Adelaide Symphony Orchestra doesn’t have an image problem but it does have an issue with visibility, writes ASO managing director Vincent Ciccarello.

Feb 11, 2016, updated Feb 11, 2016
Nicholas Carter conducting the ASO. Photo: Shane Reid

Nicholas Carter conducting the ASO. Photo: Shane Reid

An hour before the Fringe Parade gets underway on Saturday night, just around the corner, a little bit of history will be being made.

In the Festival Theatre, 30-year-old Melbourne-born Nicholas Carter will make his debut as Principal Conductor of the Adelaide Symphony Orchestra. It will be the first time since 1987, when Stuart Challender was named Chief Conductor of the Sydney Symphony Orchestra, that an Australian will hold such a post with a major Australian orchestra.

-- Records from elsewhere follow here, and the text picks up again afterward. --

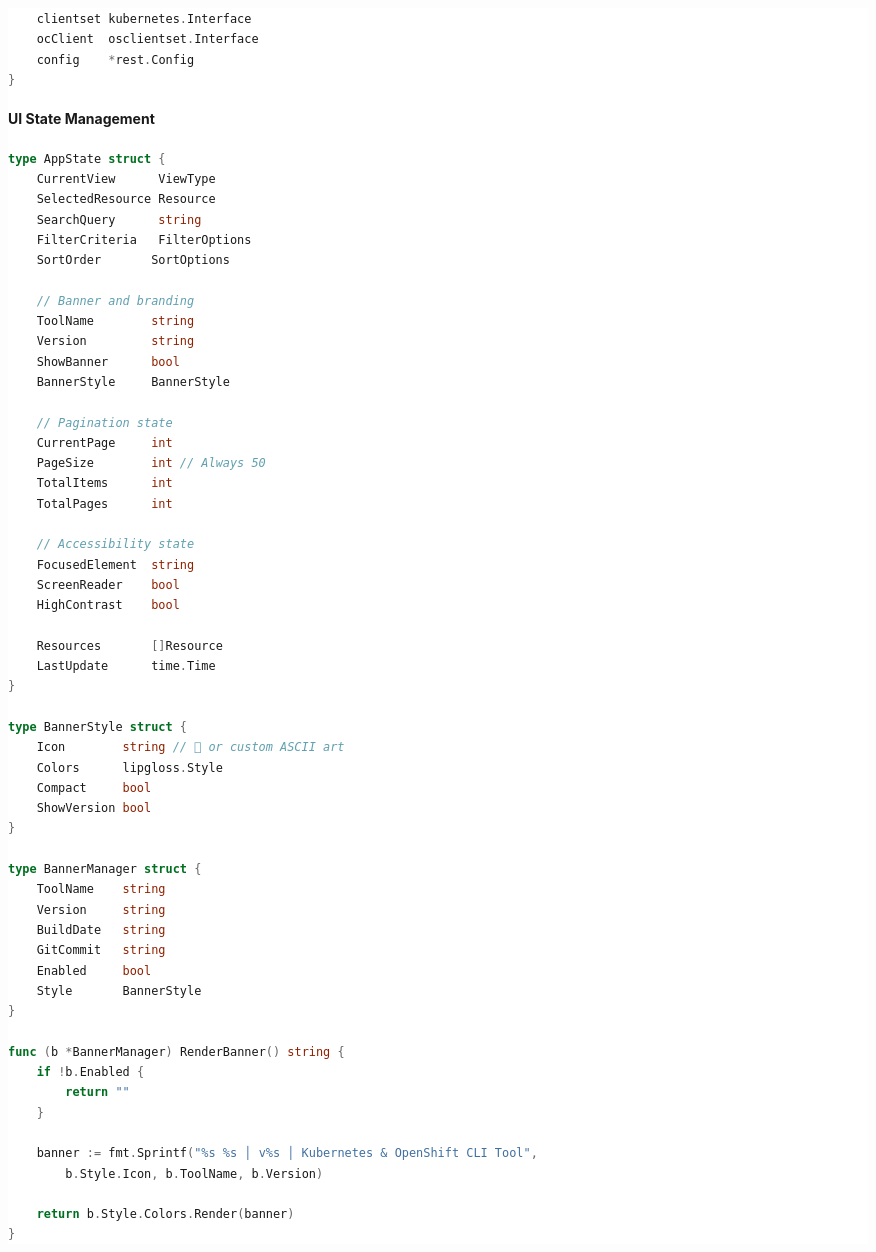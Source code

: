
 ```go
    clientset kubernetes.Interface
    ocClient  osclientset.Interface
    config    *rest.Config
}
```

#### UI State Management
```go
type AppState struct {
    CurrentView      ViewType
    SelectedResource Resource
    SearchQuery      string
    FilterCriteria   FilterOptions
    SortOrder       SortOptions
    
    // Banner and branding
    ToolName        string
    Version         string
    ShowBanner      bool
    BannerStyle     BannerStyle
    
    // Pagination state
    CurrentPage     int
    PageSize        int // Always 50
    TotalItems      int
    TotalPages      int
    
    // Accessibility state
    FocusedElement  string
    ScreenReader    bool
    HighContrast    bool
    
    Resources       []Resource
    LastUpdate      time.Time
}

type BannerStyle struct {
    Icon        string // 🔮 or custom ASCII art
    Colors      lipgloss.Style
    Compact     bool
    ShowVersion bool
}

type BannerManager struct {
    ToolName    string
    Version     string
    BuildDate   string
    GitCommit   string
    Enabled     bool
    Style       BannerStyle
}

func (b *BannerManager) RenderBanner() string {
    if !b.Enabled {
        return ""
    }
    
    banner := fmt.Sprintf("%s %s │ v%s │ Kubernetes & OpenShift CLI Tool", 
        b.Style.Icon, b.ToolName, b.Version)
    
    return b.Style.Colors.Render(banner)
}
```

It’s a big deal. For all of us at the ASO, the great dream, of course, is that Nicholas Carter will become a household name.

It is one reason that the ASO welcomes the motion tabled this week by Adelaide City Councillor Sandy Verschoor to “explore the option of the Adelaide Town Hall becoming a permanent venue for the Adelaide Symphony Orchestra”.

You see, the ASO doesn’t have an image problem so much as a visibility problem. Or, rather, an invisibility problem.

The ASO's first rehearsal at the ABC's Hindmarsh studios in 1936.

The ASO’s first rehearsal at the ABC’s Hindmarsh studios in 1936.

The orchestra has called 91 Hindley Street “home” since 2002, a time when many shared a vision that this section of Adelaide’s most notorious street would be transformed into a cultural boulevard (of sorts).

Our Holy Grail, of course, is one day (soon) to have our own dedicated, purpose-built concert hall with state-of- the-art box office, foyers, bars, lifts, backstage facilities and parking.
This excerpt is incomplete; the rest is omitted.